Full ‘soft Brexit’ would mean membership of the European Free Trade Association (EFTA), with almost complete adherence to European regulation. ‘Hard Brexit’ means eliminating any adherence to EU regulations, which in its most rock hard form means a willingness, even a preference, for crashing out of the EU with no agreement, resorting to World Trade Organisation rules to govern trade. On the other side are ‘Remainers’, including myself, who ideally would like to stay in the European Union after a referendum reversing the decision of two years ago; and who if this is not possible will work for the return of the UK to the EU at a future date.

It is still the case that over time the government has drifted towards soft Brexit, though not EFTA, and seems likely to end up agreeing to an even softer Brexit after EU negotiations are complete. The most notable area of likely compromise with the EU is to preserve an almost completely open border between Northern Ireland and the Republic of Ireland by allowing de facto membership of the EU Customs Union of Northern Ireland through a de facto border in the Irish Sea between Great Britain and Northern Ireland, largely in the form of EU customs inspections on ships between Northern Ireland and Great Britain.

The House of Commons anyway came very close recently to voting for the UK as a whole to form a customs union between the UK and the EU, so a proposal backed by the government for a form of customs union between the UK and the EU allowing an open border between Northern Ireland and the Republic without a customs border in the Irish Sea would certainly pass the House of Commons. It is one of the oddities of Brexit that a free vote of the House of Commons would result in the UK joining EFTA and this is resisted by the leadership of the two largest parties.

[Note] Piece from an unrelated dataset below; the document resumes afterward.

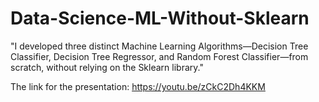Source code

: # Data-Science-ML-Without-Sklearn

"I developed three distinct Machine Learning Algorithms—Decision Tree Classifier, Decision Tree Regressor, and Random Forest Classifier—from scratch, without relying on the Sklearn library."

The link for the presentation: https://youtu.be/zCkC2Dh4KKM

The Labour Party leadership resists EFTA (or any other way in which the UK stays in the Customs Union or the Single Market) though most Labour Party Members of Parliament, party members, and voters support remaining in the EU. The Labour leader Jeremy Corbyn supported Remain in the referendum though he has always looked like a socialist critic of the EU as a capitalist club. The Conservative Party leadership resists EFTA, though most Conservative MPs supported Remain in the referendum and would vote for EFTA now, and the leader (who is also Prime Minister), Theresa May, supported Remain during the referendum. In the case of the Conservatives though, party members and voters are mostly Leave and hard Brexit.

Theresa May gathered her Cabinet at the Prime Minister’s country residence, Chequers, recently to force through a soft Brexit package, in the hope of ending increasingly public conflict on the issue. Two members of the Cabinet have since resigned and Brexiteers in the House of Commons have forced some concessions, though of a rather secondary kind, which might disappear in further negotiations with the EU and the final parliamentary vote on the exit deal.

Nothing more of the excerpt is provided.